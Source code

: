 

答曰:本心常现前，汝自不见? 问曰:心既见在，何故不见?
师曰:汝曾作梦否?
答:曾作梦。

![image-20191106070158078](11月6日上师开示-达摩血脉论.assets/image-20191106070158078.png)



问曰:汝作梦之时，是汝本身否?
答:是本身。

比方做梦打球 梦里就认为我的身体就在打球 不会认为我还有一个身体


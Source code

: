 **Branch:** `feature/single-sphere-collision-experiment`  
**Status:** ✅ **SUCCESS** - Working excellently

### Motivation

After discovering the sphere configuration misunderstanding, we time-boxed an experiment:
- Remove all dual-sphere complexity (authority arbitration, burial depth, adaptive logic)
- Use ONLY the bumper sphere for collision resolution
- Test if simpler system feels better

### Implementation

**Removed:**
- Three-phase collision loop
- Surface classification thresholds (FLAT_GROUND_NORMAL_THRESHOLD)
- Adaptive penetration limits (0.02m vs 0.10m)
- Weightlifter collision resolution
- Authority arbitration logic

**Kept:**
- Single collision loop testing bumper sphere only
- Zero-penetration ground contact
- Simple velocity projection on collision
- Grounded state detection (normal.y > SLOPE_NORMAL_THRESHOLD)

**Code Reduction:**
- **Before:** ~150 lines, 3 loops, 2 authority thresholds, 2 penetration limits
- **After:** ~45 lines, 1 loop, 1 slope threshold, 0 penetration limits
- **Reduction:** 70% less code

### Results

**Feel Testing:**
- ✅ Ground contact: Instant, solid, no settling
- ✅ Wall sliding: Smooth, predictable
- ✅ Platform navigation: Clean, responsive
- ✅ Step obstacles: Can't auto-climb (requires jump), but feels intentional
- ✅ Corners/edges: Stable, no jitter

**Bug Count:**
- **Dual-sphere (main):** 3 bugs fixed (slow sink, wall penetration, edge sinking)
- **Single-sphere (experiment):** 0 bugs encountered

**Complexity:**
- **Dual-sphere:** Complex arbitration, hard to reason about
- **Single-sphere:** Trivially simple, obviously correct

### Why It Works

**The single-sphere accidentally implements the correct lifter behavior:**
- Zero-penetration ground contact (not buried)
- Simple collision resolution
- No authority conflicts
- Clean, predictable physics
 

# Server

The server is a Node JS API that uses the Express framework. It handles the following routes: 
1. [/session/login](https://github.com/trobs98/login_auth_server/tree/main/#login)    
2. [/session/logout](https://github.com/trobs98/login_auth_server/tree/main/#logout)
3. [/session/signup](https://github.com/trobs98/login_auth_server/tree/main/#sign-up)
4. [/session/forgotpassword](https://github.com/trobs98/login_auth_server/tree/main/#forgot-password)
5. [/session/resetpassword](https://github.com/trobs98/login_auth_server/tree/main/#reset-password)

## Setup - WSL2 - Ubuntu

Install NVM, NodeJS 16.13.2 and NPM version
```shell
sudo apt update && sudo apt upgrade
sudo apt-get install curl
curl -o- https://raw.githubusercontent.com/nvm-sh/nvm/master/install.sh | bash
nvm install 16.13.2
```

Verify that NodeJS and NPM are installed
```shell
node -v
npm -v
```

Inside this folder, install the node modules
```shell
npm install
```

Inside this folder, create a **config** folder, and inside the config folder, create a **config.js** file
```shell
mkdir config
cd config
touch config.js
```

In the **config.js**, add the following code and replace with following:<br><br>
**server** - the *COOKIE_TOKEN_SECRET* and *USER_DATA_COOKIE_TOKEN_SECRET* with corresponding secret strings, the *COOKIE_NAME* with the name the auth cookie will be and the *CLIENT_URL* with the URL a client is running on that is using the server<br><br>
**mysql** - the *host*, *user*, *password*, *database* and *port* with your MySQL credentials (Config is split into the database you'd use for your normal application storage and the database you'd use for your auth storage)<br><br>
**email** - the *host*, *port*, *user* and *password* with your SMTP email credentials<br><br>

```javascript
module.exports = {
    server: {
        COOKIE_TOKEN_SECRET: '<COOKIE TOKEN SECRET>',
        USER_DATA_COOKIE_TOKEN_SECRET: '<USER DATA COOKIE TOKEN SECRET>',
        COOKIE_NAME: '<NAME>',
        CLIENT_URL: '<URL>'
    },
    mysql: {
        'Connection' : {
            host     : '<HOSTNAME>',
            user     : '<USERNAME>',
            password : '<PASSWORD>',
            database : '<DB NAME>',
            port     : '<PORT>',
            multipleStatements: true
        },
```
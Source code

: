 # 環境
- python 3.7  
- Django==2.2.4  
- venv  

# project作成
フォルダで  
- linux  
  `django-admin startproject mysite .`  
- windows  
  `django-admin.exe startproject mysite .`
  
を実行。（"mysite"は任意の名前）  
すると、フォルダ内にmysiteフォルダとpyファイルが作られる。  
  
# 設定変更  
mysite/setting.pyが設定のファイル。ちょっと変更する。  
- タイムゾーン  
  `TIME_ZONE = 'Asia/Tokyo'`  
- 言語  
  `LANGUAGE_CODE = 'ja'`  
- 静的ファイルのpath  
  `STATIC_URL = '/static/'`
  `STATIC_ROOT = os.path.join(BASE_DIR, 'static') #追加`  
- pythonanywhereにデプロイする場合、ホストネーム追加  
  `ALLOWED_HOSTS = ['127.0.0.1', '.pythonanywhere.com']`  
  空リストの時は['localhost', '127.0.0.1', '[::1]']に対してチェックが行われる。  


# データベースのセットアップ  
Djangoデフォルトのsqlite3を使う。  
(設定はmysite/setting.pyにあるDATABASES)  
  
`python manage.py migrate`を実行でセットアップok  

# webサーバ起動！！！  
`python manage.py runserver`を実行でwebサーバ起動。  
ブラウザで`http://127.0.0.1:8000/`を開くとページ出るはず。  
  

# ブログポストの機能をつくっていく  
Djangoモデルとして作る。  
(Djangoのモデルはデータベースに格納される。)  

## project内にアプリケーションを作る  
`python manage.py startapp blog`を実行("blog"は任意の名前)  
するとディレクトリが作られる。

▸ DIRECTIONS
From the data above, determine how many lines hold "correct", and write only the number.

▸ SOLUTION
2